> [ACTION ITEM]
Your answer should be the lines below from the one holding "12: The Shield" through the one holding "Morning in Whitebridge", copied exactly and with nothing else.

====== INPUT RECORDS

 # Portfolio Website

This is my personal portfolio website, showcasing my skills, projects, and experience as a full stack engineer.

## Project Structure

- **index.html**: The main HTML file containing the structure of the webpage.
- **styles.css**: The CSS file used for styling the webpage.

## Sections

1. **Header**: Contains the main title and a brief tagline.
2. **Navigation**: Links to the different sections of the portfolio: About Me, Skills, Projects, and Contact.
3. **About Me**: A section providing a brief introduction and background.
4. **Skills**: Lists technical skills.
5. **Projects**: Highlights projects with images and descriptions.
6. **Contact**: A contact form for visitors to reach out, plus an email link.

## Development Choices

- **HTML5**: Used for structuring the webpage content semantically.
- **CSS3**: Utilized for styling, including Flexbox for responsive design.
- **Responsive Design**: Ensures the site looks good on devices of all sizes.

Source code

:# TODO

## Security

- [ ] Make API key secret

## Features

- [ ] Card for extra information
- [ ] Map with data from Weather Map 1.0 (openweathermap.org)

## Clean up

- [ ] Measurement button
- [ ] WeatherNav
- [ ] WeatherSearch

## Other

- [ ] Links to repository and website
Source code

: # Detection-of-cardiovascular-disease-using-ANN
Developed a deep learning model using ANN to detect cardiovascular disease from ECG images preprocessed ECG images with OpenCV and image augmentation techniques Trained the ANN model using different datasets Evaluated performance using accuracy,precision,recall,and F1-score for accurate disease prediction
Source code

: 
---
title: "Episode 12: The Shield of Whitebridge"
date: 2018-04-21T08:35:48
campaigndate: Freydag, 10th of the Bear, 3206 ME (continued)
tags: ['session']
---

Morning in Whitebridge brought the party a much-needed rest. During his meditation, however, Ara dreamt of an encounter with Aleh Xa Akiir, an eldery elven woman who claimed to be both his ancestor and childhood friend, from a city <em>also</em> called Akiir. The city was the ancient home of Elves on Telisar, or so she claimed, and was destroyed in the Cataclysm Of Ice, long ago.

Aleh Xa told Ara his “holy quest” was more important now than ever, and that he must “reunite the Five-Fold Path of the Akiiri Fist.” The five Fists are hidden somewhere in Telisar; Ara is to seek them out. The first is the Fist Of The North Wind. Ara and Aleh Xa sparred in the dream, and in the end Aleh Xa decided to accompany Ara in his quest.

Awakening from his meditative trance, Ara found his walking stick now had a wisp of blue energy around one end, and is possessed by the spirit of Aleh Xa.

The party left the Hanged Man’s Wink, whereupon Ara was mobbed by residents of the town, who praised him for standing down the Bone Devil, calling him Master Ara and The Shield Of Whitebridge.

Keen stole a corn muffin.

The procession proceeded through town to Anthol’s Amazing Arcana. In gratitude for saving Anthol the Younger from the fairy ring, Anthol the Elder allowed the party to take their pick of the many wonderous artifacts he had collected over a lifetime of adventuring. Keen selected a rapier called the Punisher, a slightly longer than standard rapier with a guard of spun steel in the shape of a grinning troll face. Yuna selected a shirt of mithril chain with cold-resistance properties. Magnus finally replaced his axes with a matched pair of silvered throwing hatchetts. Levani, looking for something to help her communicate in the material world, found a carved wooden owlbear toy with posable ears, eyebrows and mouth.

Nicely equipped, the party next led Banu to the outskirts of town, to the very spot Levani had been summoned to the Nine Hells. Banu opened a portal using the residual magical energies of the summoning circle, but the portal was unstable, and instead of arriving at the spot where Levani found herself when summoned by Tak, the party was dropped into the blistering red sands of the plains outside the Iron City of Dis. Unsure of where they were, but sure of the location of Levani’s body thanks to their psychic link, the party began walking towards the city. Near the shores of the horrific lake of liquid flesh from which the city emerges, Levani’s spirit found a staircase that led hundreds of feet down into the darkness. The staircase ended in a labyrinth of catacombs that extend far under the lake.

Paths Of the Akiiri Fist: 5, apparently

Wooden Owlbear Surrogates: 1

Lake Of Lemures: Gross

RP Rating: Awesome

============

> [EXERCISE OUTPUT]
title: "Episode 12: The Shield of Whitebridge"
date: 2018-04-21T08:35:48
campaigndate: Freydag, 10th of the Bear, 3206 ME (continued)
tags: ['session']
---

Morning in Whitebridge brought the party a much-needed rest. During his meditation, however, Ara dreamt of an encounter with Aleh Xa Akiir, an eldery elven woman who claimed to be both his ancestor and childhood friend, from a city <em>also</em> called Akiir. The city was the ancient home of Elves on Telisar, or so she claimed, and was destroyed in the Cataclysm Of Ice, long ago.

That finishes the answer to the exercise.